(Beginning of INPUT FOR THIS TASK)

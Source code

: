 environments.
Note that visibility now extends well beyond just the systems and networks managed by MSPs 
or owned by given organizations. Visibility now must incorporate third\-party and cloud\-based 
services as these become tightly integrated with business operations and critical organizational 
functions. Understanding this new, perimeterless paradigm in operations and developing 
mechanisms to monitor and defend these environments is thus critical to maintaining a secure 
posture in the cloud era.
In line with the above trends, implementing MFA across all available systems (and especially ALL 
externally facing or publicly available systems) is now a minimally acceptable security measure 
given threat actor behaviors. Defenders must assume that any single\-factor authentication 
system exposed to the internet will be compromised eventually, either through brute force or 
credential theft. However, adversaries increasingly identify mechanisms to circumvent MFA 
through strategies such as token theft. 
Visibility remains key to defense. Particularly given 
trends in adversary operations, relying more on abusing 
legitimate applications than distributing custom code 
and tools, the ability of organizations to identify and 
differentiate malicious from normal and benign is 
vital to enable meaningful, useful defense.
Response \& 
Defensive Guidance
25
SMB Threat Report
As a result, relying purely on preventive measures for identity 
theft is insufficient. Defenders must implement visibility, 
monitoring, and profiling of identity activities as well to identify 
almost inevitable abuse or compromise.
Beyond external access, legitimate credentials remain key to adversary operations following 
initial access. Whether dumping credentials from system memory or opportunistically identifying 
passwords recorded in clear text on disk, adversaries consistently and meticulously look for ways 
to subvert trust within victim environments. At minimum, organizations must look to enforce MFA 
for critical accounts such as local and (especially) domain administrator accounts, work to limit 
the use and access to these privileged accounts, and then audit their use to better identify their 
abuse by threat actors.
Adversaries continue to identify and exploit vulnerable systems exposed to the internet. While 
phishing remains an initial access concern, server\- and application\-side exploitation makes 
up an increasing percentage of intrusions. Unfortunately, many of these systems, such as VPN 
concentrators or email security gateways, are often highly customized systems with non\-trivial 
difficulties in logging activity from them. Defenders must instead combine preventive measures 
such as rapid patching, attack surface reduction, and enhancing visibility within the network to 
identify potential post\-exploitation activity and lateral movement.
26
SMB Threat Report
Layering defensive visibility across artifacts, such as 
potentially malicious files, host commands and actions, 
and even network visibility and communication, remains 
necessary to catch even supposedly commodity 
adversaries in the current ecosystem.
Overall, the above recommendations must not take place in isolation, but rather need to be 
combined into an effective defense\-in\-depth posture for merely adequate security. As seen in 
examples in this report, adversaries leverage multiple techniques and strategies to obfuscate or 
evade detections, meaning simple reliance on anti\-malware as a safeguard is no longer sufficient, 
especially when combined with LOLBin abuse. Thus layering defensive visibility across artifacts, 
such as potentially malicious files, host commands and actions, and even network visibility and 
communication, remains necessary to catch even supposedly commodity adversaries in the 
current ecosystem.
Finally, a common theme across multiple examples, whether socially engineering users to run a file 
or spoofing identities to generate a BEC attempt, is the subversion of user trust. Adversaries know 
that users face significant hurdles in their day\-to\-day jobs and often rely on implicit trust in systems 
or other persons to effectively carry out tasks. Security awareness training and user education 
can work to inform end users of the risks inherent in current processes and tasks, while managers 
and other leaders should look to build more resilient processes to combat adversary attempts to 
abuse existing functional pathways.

(End of INPUT FOR THIS TASK)
(Beginning of INPUT FOR THIS TASK)

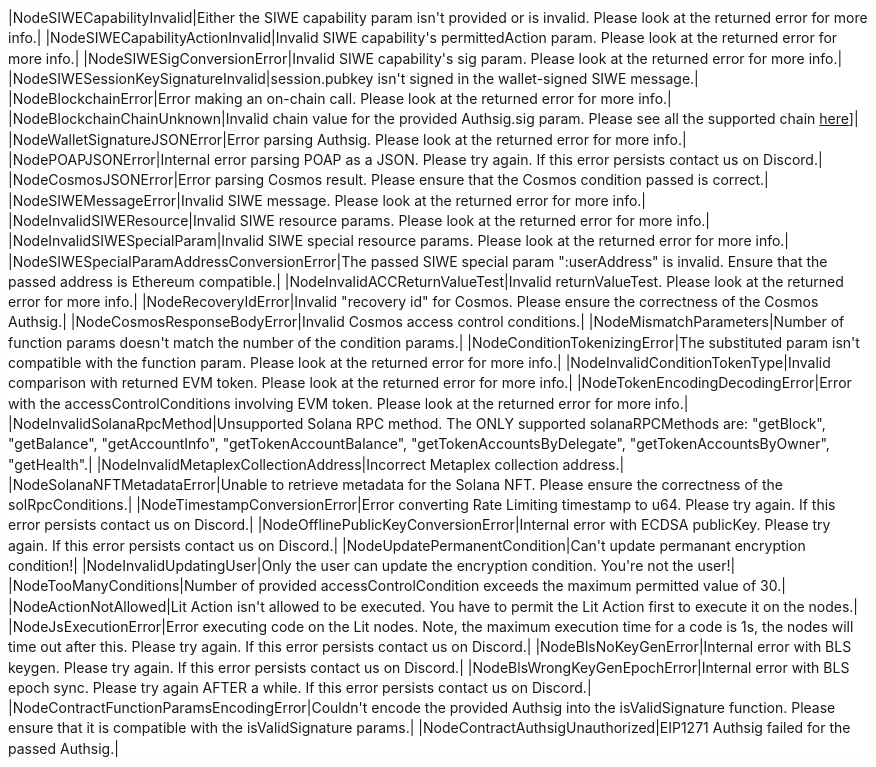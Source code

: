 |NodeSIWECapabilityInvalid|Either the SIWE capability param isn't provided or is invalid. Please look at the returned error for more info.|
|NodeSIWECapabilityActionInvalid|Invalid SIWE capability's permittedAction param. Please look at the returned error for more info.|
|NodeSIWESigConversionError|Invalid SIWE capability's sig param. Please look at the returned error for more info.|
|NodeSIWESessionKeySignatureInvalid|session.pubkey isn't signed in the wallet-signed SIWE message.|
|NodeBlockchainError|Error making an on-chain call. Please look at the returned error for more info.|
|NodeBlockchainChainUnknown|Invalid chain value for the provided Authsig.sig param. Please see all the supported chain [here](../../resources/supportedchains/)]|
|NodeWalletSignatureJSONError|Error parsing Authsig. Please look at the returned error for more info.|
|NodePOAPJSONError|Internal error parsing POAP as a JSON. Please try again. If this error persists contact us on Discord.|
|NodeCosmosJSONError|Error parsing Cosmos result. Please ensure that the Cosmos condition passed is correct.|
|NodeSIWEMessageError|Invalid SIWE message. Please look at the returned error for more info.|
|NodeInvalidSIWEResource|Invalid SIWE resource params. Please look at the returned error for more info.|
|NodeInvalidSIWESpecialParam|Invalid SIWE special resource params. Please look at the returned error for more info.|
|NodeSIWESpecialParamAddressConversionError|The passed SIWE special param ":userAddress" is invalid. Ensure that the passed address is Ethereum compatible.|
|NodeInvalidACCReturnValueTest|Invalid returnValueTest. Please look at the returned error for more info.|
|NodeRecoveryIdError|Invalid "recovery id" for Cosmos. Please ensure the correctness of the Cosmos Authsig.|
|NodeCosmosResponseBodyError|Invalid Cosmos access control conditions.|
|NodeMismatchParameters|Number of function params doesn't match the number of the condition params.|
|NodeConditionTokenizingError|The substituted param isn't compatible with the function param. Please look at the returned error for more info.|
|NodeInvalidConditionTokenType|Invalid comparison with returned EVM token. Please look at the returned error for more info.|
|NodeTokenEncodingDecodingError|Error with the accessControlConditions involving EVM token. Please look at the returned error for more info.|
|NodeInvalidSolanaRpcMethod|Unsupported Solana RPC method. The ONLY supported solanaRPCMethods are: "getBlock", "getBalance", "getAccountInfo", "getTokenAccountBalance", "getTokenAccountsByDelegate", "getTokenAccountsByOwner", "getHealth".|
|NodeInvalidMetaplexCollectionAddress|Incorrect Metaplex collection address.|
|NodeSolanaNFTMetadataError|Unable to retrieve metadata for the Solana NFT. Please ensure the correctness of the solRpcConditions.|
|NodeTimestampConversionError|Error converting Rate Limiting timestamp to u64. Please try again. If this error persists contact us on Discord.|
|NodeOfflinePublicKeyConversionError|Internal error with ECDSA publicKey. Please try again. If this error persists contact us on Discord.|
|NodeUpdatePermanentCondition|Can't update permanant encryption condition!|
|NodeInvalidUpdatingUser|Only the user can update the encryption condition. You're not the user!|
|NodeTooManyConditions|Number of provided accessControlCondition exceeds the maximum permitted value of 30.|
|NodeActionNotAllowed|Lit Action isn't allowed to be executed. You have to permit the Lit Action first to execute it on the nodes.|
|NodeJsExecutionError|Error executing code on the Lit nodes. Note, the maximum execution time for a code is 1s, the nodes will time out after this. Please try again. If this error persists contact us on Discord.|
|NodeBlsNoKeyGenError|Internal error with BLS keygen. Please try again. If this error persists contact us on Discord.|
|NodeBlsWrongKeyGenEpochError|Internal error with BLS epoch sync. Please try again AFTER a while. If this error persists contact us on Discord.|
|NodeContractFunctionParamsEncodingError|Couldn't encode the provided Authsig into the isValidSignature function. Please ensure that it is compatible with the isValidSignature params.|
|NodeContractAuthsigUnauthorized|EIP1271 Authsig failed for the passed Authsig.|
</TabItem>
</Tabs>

(End of INPUT FOR THIS TASK)
(Beginning of INPUT FOR THIS TASK)

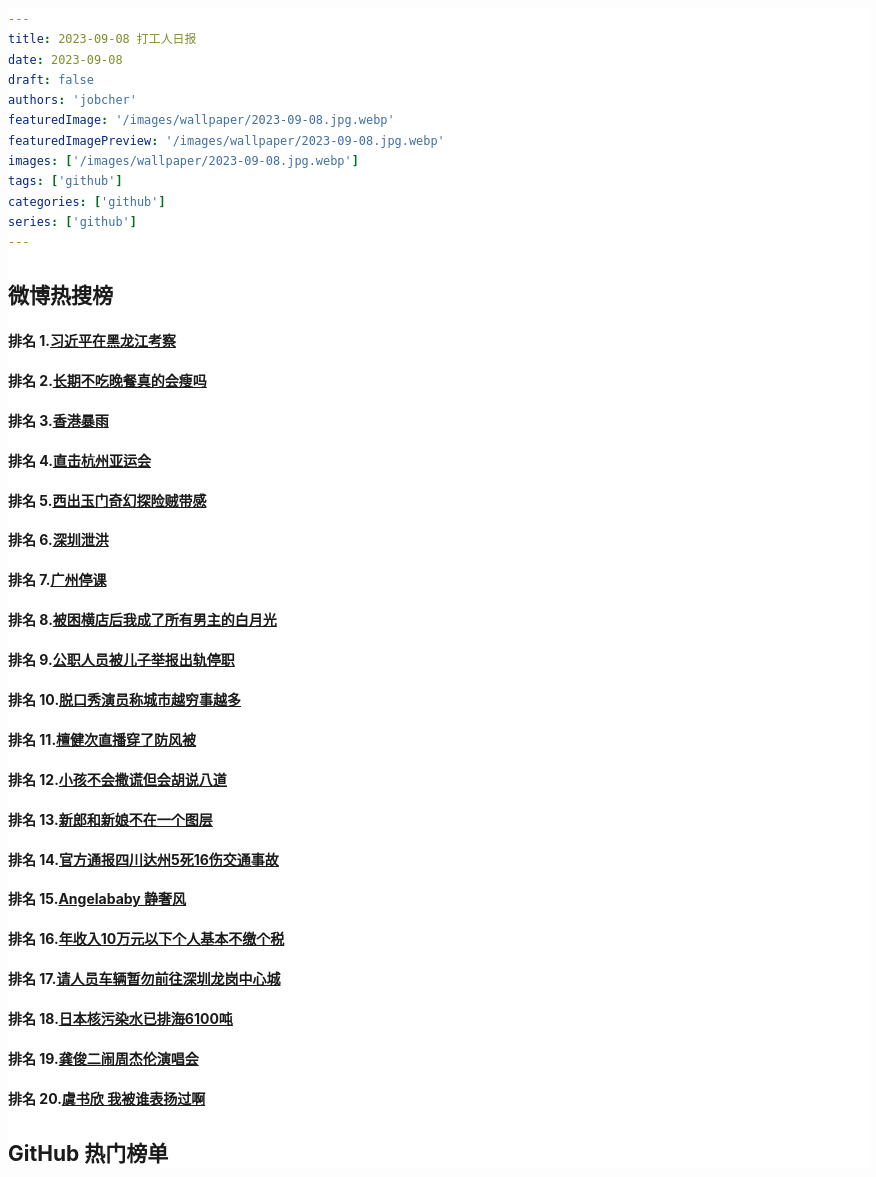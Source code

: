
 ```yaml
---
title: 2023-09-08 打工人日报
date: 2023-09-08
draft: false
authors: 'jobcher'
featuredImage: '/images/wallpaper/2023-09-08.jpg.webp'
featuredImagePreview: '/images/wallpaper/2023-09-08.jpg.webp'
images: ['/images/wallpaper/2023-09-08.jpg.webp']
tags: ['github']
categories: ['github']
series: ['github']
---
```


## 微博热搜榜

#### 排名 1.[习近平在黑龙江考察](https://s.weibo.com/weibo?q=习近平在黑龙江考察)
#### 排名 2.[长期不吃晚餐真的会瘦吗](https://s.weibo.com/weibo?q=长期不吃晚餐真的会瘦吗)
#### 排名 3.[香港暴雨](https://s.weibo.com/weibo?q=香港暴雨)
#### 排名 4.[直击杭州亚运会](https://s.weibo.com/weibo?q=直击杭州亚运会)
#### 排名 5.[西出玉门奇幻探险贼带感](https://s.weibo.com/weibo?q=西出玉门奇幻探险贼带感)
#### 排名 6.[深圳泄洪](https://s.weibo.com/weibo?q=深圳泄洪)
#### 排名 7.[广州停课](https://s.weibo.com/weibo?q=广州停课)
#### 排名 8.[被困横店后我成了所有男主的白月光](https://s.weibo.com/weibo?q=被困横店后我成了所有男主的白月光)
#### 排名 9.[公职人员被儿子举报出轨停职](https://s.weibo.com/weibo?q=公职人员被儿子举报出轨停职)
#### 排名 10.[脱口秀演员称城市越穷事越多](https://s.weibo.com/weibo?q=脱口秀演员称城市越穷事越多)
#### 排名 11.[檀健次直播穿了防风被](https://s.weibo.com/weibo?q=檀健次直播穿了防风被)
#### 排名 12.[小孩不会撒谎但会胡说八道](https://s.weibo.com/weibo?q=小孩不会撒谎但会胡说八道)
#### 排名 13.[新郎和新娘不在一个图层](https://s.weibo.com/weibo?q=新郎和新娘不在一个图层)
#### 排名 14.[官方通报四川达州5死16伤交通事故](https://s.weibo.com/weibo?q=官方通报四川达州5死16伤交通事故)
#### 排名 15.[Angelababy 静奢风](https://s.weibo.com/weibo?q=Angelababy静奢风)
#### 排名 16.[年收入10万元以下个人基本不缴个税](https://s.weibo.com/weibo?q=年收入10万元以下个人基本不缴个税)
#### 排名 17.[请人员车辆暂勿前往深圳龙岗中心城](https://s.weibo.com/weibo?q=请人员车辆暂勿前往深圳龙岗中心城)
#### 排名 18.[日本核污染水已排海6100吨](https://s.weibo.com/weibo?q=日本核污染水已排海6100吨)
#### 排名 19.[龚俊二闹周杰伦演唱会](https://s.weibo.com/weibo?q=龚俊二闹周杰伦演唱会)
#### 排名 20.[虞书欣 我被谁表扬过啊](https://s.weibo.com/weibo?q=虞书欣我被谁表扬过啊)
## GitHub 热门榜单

(End of INPUT FOR THIS TASK)

-- TASK PROMPT --
The required answer is the run of lines above, starting at the line with "identify potential post\-exploitation" and ending at the line with "Overall, the above", reproduced exactly with both ends.

-- ANSWER BELOW --
identify potential post\-exploitation activity and lateral movement.
26
SMB Threat Report
Layering defensive visibility across artifacts, such as 
potentially malicious files, host commands and actions, 
and even network visibility and communication, remains 
necessary to catch even supposedly commodity 
adversaries in the current ecosystem.
Overall, the above recommendations must not take place in isolation, but rather need to be 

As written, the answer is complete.